Without any pictures, restate the full set of records below exactly.

++++

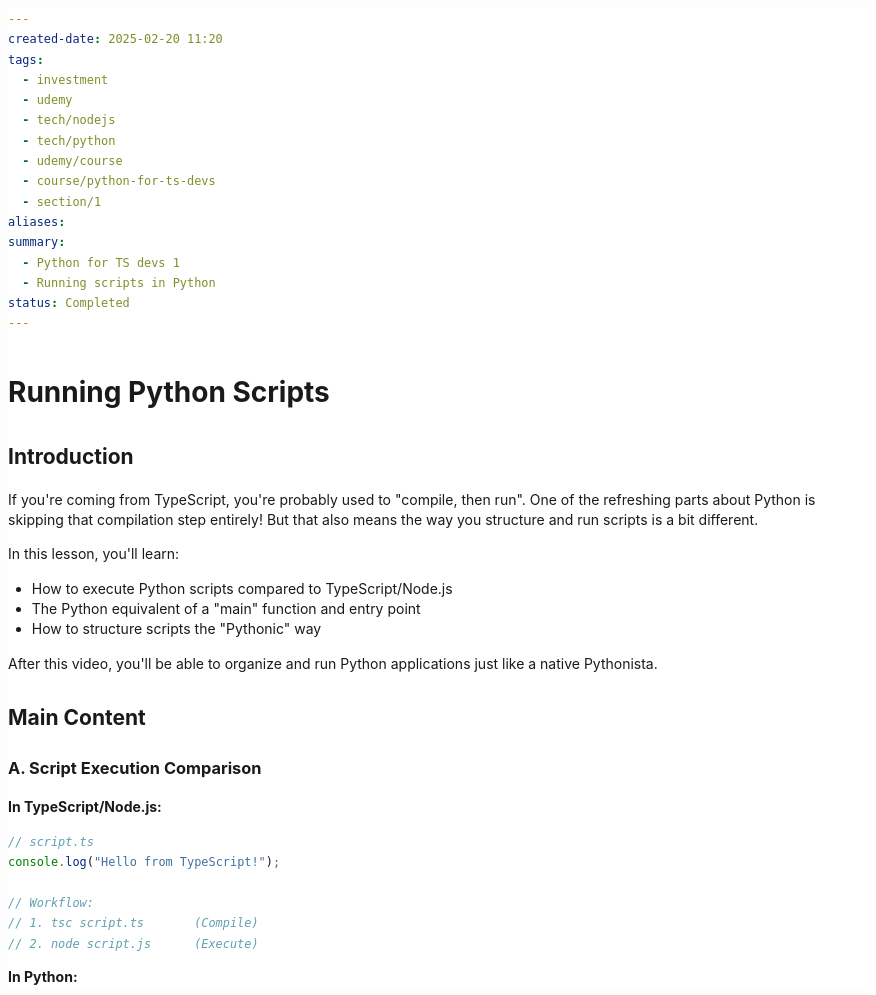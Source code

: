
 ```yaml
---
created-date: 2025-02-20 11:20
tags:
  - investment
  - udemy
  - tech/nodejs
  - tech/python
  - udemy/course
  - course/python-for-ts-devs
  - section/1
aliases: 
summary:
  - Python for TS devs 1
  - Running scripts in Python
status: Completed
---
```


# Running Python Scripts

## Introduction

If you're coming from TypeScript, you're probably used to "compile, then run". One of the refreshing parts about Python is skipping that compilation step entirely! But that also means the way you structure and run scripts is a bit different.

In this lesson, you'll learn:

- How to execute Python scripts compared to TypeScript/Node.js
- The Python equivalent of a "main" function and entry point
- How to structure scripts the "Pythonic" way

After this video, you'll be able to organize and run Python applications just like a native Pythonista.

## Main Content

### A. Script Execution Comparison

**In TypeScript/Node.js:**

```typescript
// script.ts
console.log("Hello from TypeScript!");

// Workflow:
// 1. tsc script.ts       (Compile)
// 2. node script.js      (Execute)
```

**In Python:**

++++

Expected answer:
Source code

:
 ```yaml
---
created-date: 2025-02-20 11:20
tags:
  - investment
  - udemy
  - tech/nodejs
  - tech/python
  - udemy/course
  - course/python-for-ts-devs
  - section/1
aliases: 
summary:
  - Python for TS devs 1
  - Running scripts in Python
status: Completed
---
```


# Running Python Scripts

## Introduction

If you're coming from TypeScript, you're probably used to "compile, then run". One of the refreshing parts about Python is skipping that compilation step entirely! But that also means the way you structure and run scripts is a bit different.

In this lesson, you'll learn:

- How to execute Python scripts compared to TypeScript/Node.js
- The Python equivalent of a "main" function and entry point
- How to structure scripts the "Pythonic" way

After this video, you'll be able to organize and run Python applications just like a native Pythonista.

## Main Content

### A. Script Execution Comparison

**In TypeScript/Node.js:**

```typescript
// script.ts
console.log("Hello from TypeScript!");

// Workflow:
// 1. tsc script.ts       (Compile)
// 2. node script.js      (Execute)
```

**In Python:**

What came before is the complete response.